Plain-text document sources
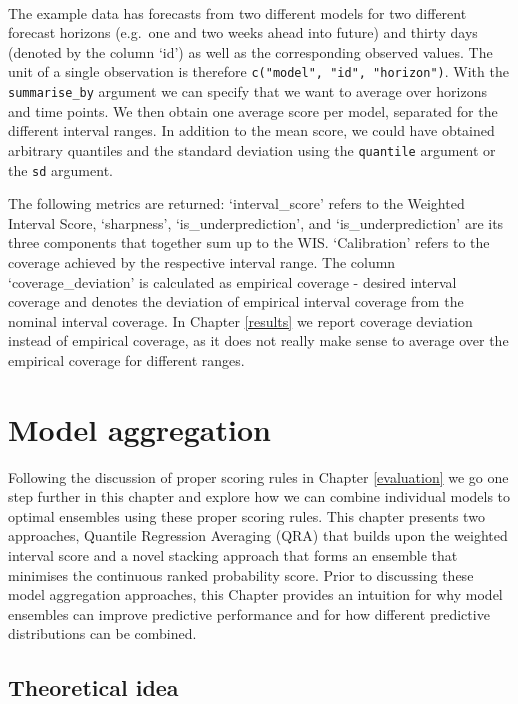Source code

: \documentclass[
]{book}
\begin{document}
\(~\)

The example data has forecasts from two different models for two different forecast horizons (e.g.~one and two weeks ahead into future) and thirty days (denoted by the column `id') as well as the corresponding observed values. The unit of a single observation is therefore \texttt{c("model",\ "id",\ "horizon")}. With the \texttt{summarise\_by} argument we can specify that we want to average over horizons and time points. We then obtain one average score per model, separated for the different interval ranges. In addition to the mean score, we could have obtained arbitrary quantiles and the standard deviation using the \texttt{quantile} argument or the \texttt{sd} argument.

The following metrics are returned: `interval\_score' refers to the Weighted Interval Score, `sharpness', `is\_underprediction', and `is\_underprediction' are its three components that together sum up to the WIS. `Calibration' refers to the coverage achieved by the respective interval range. The column `coverage\_deviation' is calculated as empirical coverage - desired interval coverage and denotes the deviation of empirical interval coverage from the nominal interval coverage. In Chapter \ref{results} we report coverage deviation instead of empirical coverage, as it does not really make sense to average over the empirical coverage for different ranges.

\hypertarget{model-aggregation}{%
\chapter{Model aggregation}\label{model-aggregation}}

Following the discussion of proper scoring rules in Chapter \ref{evaluation} we go one step further in this chapter and explore how we can combine individual models to optimal ensembles using these proper scoring rules. This chapter presents two approaches, Quantile Regression Averaging (QRA) that builds upon the weighted interval score and a novel stacking approach that forms an ensemble that minimises the continuous ranked probability score. Prior to discussing these model aggregation approaches, this Chapter provides an intuition for why model ensembles can improve predictive performance and for how different predictive distributions can be combined.

\hypertarget{theoretical-idea}{%
\section{Theoretical idea}\label{theoretical-idea}}
\end{document}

* [TASK OBJECTIVE] From the entries above, select each line containing the string "over".

* [ANSWER]
The example data has forecasts from two different models for two different forecast horizons (e.g.~one and two weeks ahead into future) and thirty days (denoted by the column `id') as well as the corresponding observed values. The unit of a single observation is therefore \texttt{c("model",\ "id",\ "horizon")}. With the \texttt{summarise\_by} argument we can specify that we want to average over horizons and time points. We then obtain one average score per model, separated for the different interval ranges. In addition to the mean score, we could have obtained arbitrary quantiles and the standard deviation using the \texttt{quantile} argument or the \texttt{sd} argument.
The following metrics are returned: `interval\_score' refers to the Weighted Interval Score, `sharpness', `is\_underprediction', and `is\_underprediction' are its three components that together sum up to the WIS. `Calibration' refers to the coverage achieved by the respective interval range. The column `coverage\_deviation' is calculated as empirical coverage - desired interval coverage and denotes the deviation of empirical interval coverage from the nominal interval coverage. In Chapter \ref{results} we report coverage deviation instead of empirical coverage, as it does not really make sense to average over the empirical coverage for different ranges.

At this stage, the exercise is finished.